President Obama, you are one of the greatest political speakers of my generation. I have watched you speak eloquently and powerfully about our shared values and dreams. What I have always most admired about these speeches is your faith in the capacity of rhetoric and passion to change minds and your ability to articulate who we are as a nation and what we as a people believe.
This year, Mr. President, I want you to bring that gift to the J Street annual national conference. (For those who don’t know, J Street is a non-profit political action organization that promotes pro-Israel policies while advocating for a two-state solution to the Israel-Palestine conflict).
I want you to address our conference and send a message that Israel’s existence as a democratic and Jewish state is too important for Israel’s foremost global ally to stand idly by as it is endangered. You could address the difficult truths about threats to Israel, not from war or terrorism, but from democratic decay and the endless occupation of another people.
I can already see your advisors telling you that such a move is political suicide and that inflaming the hawkish pro-Netanyahu constituency that the American Israel Public Affairs Commitee (AIPAC) represents would mean losing the votes of thousands of American Jews. This kind of thinking has dominated Washington for decades, but it is simply wrong. The right may make a lot of noise, but the vast majority of American Jews supports peace. J Street recently conducted a poll regarding the voting concerns of American Jews after your re-election, and the results emphatically ratify the political wisdom of such a move.
70 percent of American Jews endorsed your re-election and showed that the money and hype of individuals like the millionaire conservative lobbyist Sheldon Adelson hardly changed any minds. As much as Adelson and AIPAC like to pretend that they represent American Jews, in truth they constitute a vocal minority. According to the poll, 79 percent of American Jews support a two-state solution with Jerusalem shared between Israel and Palestine, and 81 percent believe that it is necessary to strengthen Israel’s democratic character. Mr. President, if you speak at J Street’s national conference, you will be addressing an organization that represents the views of the vast majority of American Jews.
Supporting J Street is not just a good domestic policy. It is also emphatically in Israel’s best interest. On this point, AIPAC and its supporters have a cogent case to make. They are right when they point out that Israel is small and bordered by unstable countries that oppose Israel’s existence. However, what AIPAC fails to understand is how damaging the occupation is to Israel and its citizenry.
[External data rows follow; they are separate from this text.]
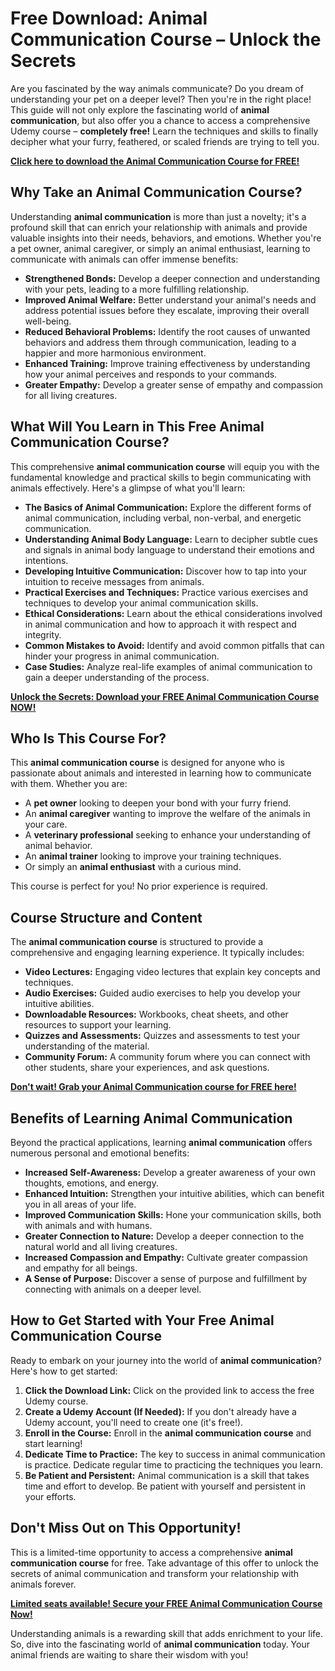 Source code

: # Free Download: Animal Communication Course – Unlock the Secrets

Are you fascinated by the way animals communicate? Do you dream of understanding your pet on a deeper level? Then you're in the right place! This guide will not only explore the fascinating world of **animal communication**, but also offer you a chance to access a comprehensive Udemy course – **completely free!** Learn the techniques and skills to finally decipher what your furry, feathered, or scaled friends are trying to tell you.

[**Click here to download the Animal Communication Course for FREE!**](https://udemywork.com/animal-communication-course)

## Why Take an Animal Communication Course?

Understanding **animal communication** is more than just a novelty; it's a profound skill that can enrich your relationship with animals and provide valuable insights into their needs, behaviors, and emotions. Whether you're a pet owner, animal caregiver, or simply an animal enthusiast, learning to communicate with animals can offer immense benefits:

*   **Strengthened Bonds:** Develop a deeper connection and understanding with your pets, leading to a more fulfilling relationship.
*   **Improved Animal Welfare:** Better understand your animal's needs and address potential issues before they escalate, improving their overall well-being.
*   **Reduced Behavioral Problems:** Identify the root causes of unwanted behaviors and address them through communication, leading to a happier and more harmonious environment.
*   **Enhanced Training:** Improve training effectiveness by understanding how your animal perceives and responds to your commands.
*   **Greater Empathy:** Develop a greater sense of empathy and compassion for all living creatures.

## What Will You Learn in This Free Animal Communication Course?

This comprehensive **animal communication course** will equip you with the fundamental knowledge and practical skills to begin communicating with animals effectively. Here's a glimpse of what you'll learn:

*   **The Basics of Animal Communication:** Explore the different forms of animal communication, including verbal, non-verbal, and energetic communication.
*   **Understanding Animal Body Language:** Learn to decipher subtle cues and signals in animal body language to understand their emotions and intentions.
*   **Developing Intuitive Communication:** Discover how to tap into your intuition to receive messages from animals.
*   **Practical Exercises and Techniques:** Practice various exercises and techniques to develop your animal communication skills.
*   **Ethical Considerations:** Learn about the ethical considerations involved in animal communication and how to approach it with respect and integrity.
*   **Common Mistakes to Avoid:** Identify and avoid common pitfalls that can hinder your progress in animal communication.
*   **Case Studies:** Analyze real-life examples of animal communication to gain a deeper understanding of the process.

[**Unlock the Secrets: Download your FREE Animal Communication Course NOW!**](https://udemywork.com/animal-communication-course)

## Who Is This Course For?

This **animal communication course** is designed for anyone who is passionate about animals and interested in learning how to communicate with them. Whether you are:

*   A **pet owner** looking to deepen your bond with your furry friend.
*   An **animal caregiver** wanting to improve the welfare of the animals in your care.
*   A **veterinary professional** seeking to enhance your understanding of animal behavior.
*   An **animal trainer** looking to improve your training techniques.
*   Or simply an **animal enthusiast** with a curious mind.

This course is perfect for you! No prior experience is required.

## Course Structure and Content

The **animal communication course** is structured to provide a comprehensive and engaging learning experience. It typically includes:

*   **Video Lectures:** Engaging video lectures that explain key concepts and techniques.
*   **Audio Exercises:** Guided audio exercises to help you develop your intuitive abilities.
*   **Downloadable Resources:** Workbooks, cheat sheets, and other resources to support your learning.
*   **Quizzes and Assessments:** Quizzes and assessments to test your understanding of the material.
*   **Community Forum:** A community forum where you can connect with other students, share your experiences, and ask questions.

[**Don't wait! Grab your Animal Communication course for FREE here!**](https://udemywork.com/animal-communication-course)

## Benefits of Learning Animal Communication

Beyond the practical applications, learning **animal communication** offers numerous personal and emotional benefits:

*   **Increased Self-Awareness:** Develop a greater awareness of your own thoughts, emotions, and energy.
*   **Enhanced Intuition:** Strengthen your intuitive abilities, which can benefit you in all areas of your life.
*   **Improved Communication Skills:** Hone your communication skills, both with animals and with humans.
*   **Greater Connection to Nature:** Develop a deeper connection to the natural world and all living creatures.
*   **Increased Compassion and Empathy:** Cultivate greater compassion and empathy for all beings.
*   **A Sense of Purpose:** Discover a sense of purpose and fulfillment by connecting with animals on a deeper level.

## How to Get Started with Your Free Animal Communication Course

Ready to embark on your journey into the world of **animal communication**? Here's how to get started:

1.  **Click the Download Link:** Click on the provided link to access the free Udemy course.
2.  **Create a Udemy Account (If Needed):** If you don't already have a Udemy account, you'll need to create one (it's free!).
3.  **Enroll in the Course:** Enroll in the **animal communication course** and start learning!
4.  **Dedicate Time to Practice:** The key to success in animal communication is practice. Dedicate regular time to practicing the techniques you learn.
5.  **Be Patient and Persistent:** Animal communication is a skill that takes time and effort to develop. Be patient with yourself and persistent in your efforts.

## Don't Miss Out on This Opportunity!

This is a limited-time opportunity to access a comprehensive **animal communication course** for free. Take advantage of this offer to unlock the secrets of animal communication and transform your relationship with animals forever.

[**Limited seats available! Secure your FREE Animal Communication Course Now!**](https://udemywork.com/animal-communication-course)

Understanding animals is a rewarding skill that adds enrichment to your life. So, dive into the fascinating world of **animal communication** today. Your animal friends are waiting to share their wisdom with you!
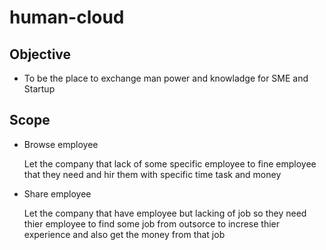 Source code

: # human-cloud

## Objective

* To be the place to exchange man power and knowladge for SME and Startup 

## Scope

* Browse employee

   Let the company that lack of some specific employee to fine employee that they need
   and hir them with specific time task and money

* Share employee

   Let the company that have employee but lacking of job so they need thier employee
   to find some job from outsorce to increse thier experience and also get the money from that job 
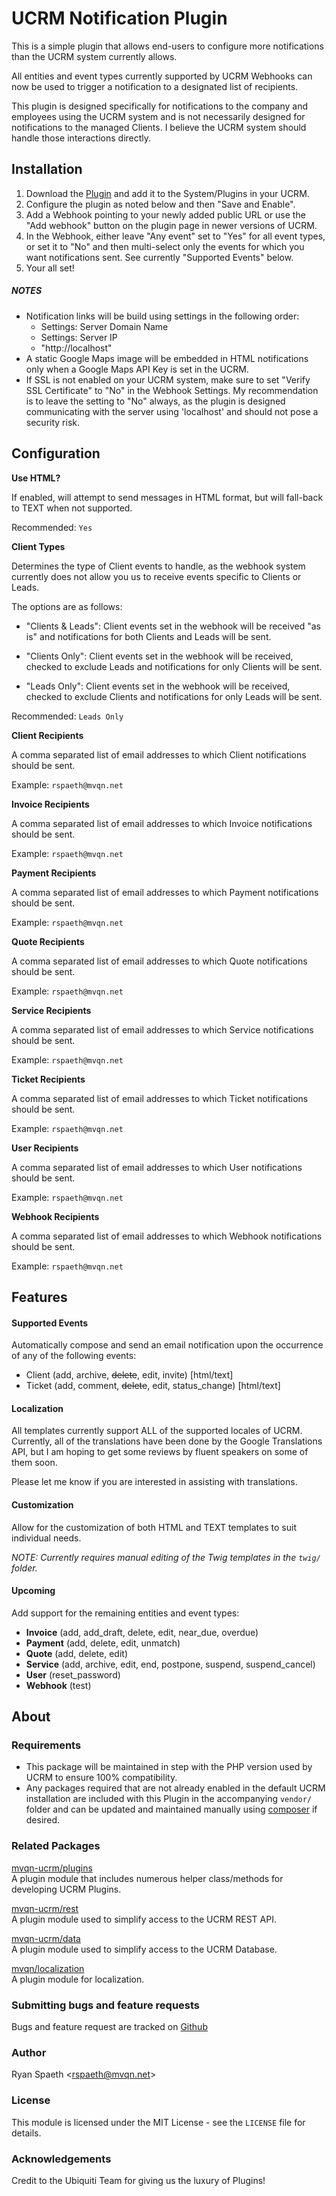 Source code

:# UCRM Notification Plugin

This is a simple plugin that allows end-users to configure more notifications than the UCRM system currently allows.

All entities and event types currently supported by UCRM Webhooks can now be used to trigger a notification to a 
designated list of recipients.

This plugin is designed specifically for notifications to the company and employees using the UCRM system and is not 
necessarily designed for notifications to the managed Clients.  I believe the UCRM system should handle those 
interactions directly.

## Installation

1. Download the [Plugin](https://github.com/mvqn/ucrm-plugins/raw/master/plugins/notifications/notifications.zip) and 
add it to the System/Plugins in your UCRM.
2. Configure the plugin as noted below and then "Save and Enable".
3. Add a Webhook pointing to your newly added public URL or use the "Add webhook" button on the plugin page in newer 
versions of UCRM.
4. In the Webhook, either leave "Any event" set to "Yes" for all event types, or set it to "No" and then multi-select 
only the events for which you want notifications sent.  See currently "Supported Events" below.
5. Your all set!

##### NOTES
- Notification links will be build using settings in the following order:
    - Settings: Server Domain Name
    - Settings: Server IP
    - "http://localhost"
- A static Google Maps image will be embedded in HTML notifications only when a Google Maps API Key is set in the UCRM.
- If SSL is not enabled on your UCRM system, make sure to set "Verify SSL Certificate" to "No" in the Webhook 
Settings.  My recommendation is to leave the setting to "No" always, as the plugin is designed communicating with the
 server using 'localhost' and should not pose a security risk. 

## Configuration

**Use HTML?**

If enabled, will attempt to send messages in HTML format, but will fall-back to TEXT when not supported.

Recommended: `Yes`

**Client Types**

Determines the type of Client events to handle, as the webhook system currently does not allow you us to receive 
events specific to Clients or Leads.

The options are as follows:

- "Clients & Leads": Client events set in the webhook will be received "as is" and notifications for both 
Clients and Leads will be sent.

- "Clients Only": Client events set in the webhook will be received, checked to exclude Leads and 
notifications for only Clients will be sent.

- "Leads Only": Client events set in the webhook will be received, checked to exclude Clients and 
notifications for only Leads will be sent.

Recommended: `Leads Only`

**Client Recipients**

A comma separated list of email addresses to which Client notifications should be sent.

Example: `rspaeth@mvqn.net`

**Invoice Recipients**

A comma separated list of email addresses to which Invoice notifications should be sent.

Example: `rspaeth@mvqn.net`

**Payment Recipients**

A comma separated list of email addresses to which Payment notifications should be sent.

Example: `rspaeth@mvqn.net`

**Quote Recipients**

A comma separated list of email addresses to which Quote notifications should be sent.

Example: `rspaeth@mvqn.net`

**Service Recipients**

A comma separated list of email addresses to which Service notifications should be sent.

Example: `rspaeth@mvqn.net`

**Ticket Recipients**

A comma separated list of email addresses to which Ticket notifications should be sent.

Example: `rspaeth@mvqn.net`

**User Recipients**

A comma separated list of email addresses to which User notifications should be sent.

Example: `rspaeth@mvqn.net`

**Webhook Recipients**

A comma separated list of email addresses to which Webhook notifications should be sent.

Example: `rspaeth@mvqn.net`

## Features

#### Supported Events
Automatically compose and send an email notification upon the occurrence of any of the following events:
- Client (add, archive, ~~delete~~, edit, invite) [html/text]
- Ticket (add, comment, ~~delete~~, edit, status_change) [html/text]

#### Localization
All templates currently support ALL of the supported locales of UCRM. Currently, all of the translations have been 
done by the Google Translations API, but I am hoping to get some reviews by fluent speakers on some of them soon.

Please let me know if you are interested in assisting with translations. 

#### Customization
Allow for the customization of both HTML and TEXT templates to suit individual needs.

*NOTE: Currently requires manual editing of the Twig templates in the `twig/` folder.*

#### Upcoming
Add support for the remaining entities and event types:
- **Invoice** (add, add_draft, delete, edit, near_due, overdue)
- **Payment** (add, delete, edit, unmatch)
- **Quote** (add, delete, edit)
- **Service** (add, archive, edit, end, postpone, suspend, suspend_cancel)
- **User** (reset_password)
- **Webhook** (test)

## About

### Requirements
- This package will be maintained in step with the PHP version used by UCRM to ensure 100% compatibility.
- Any packages required that are not already enabled in the default UCRM installation are included with this Plugin 
in the accompanying `vendor/` folder and can be updated and maintained manually using
[composer](https://getcomposer.org/) if desired.

### Related Packages
[mvqn-ucrm/plugins](https://github.com/mvqn-ucrm/plugins)\
A plugin module that includes numerous helper class/methods for developing UCRM Plugins.

[mvqn-ucrm/rest](https://github.com/mvqn-ucrm/rest)\
A plugin module used to simplify access to the UCRM REST API.

[mvqn-ucrm/data](https://github.com/mvqn-ucrm/data)\
A plugin module used to simplify access to the UCRM Database.

[mvqn/localization](https://github.com/mvqn/localization)\
A plugin module for localization.

### Submitting bugs and feature requests
Bugs and feature request are tracked on [Github](https://github.com/mvqn/ucrm-plugins/issues)

### Author
Ryan Spaeth <[rspaeth@mvqn.net](mailto:rspaeth@mvqn.net)>

### License
This module is licensed under the MIT License - see the `LICENSE` file for details.

### Acknowledgements
Credit to the Ubiquiti Team for giving us the luxury of Plugins!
Settlements cost the Israeli government hundreds of millions of dollars and siphon off money that could and should be used for education, infrastructure, and investment. The endless occupation incites hostility against Israel and the Jewish people, degrades Israeli democracy, and provides the material for anti-Israel activists worldwide. If you help Israel end the occupation, you will build a foundation on which a strong, democratic, and accepted Israel will exist for generations to come.
There is also a moral imperative. Israel’s existence is the dream of an entire people. It was founded on the hope that it would embody the best of Jewish and liberal traditions and be worthy of the sacrifice and memory of those who helped to create it. If Israel ceases to be a Jewish state or betrays its democratic values, the efforts of all who came before us will have been for nothing. Moreover, Zionism cannot succeed as long as we continue to deny the Palestinian people what we aspired to for so long. The Palestinians deserve a state and a home. I believe this is an important issue for the President of the United States to address because, as Jewish philosopher Abraham Joshua Heschel once taught, to do nothing does not absolve us of guilt for the crime. History is watching, Mr. President. What will you do?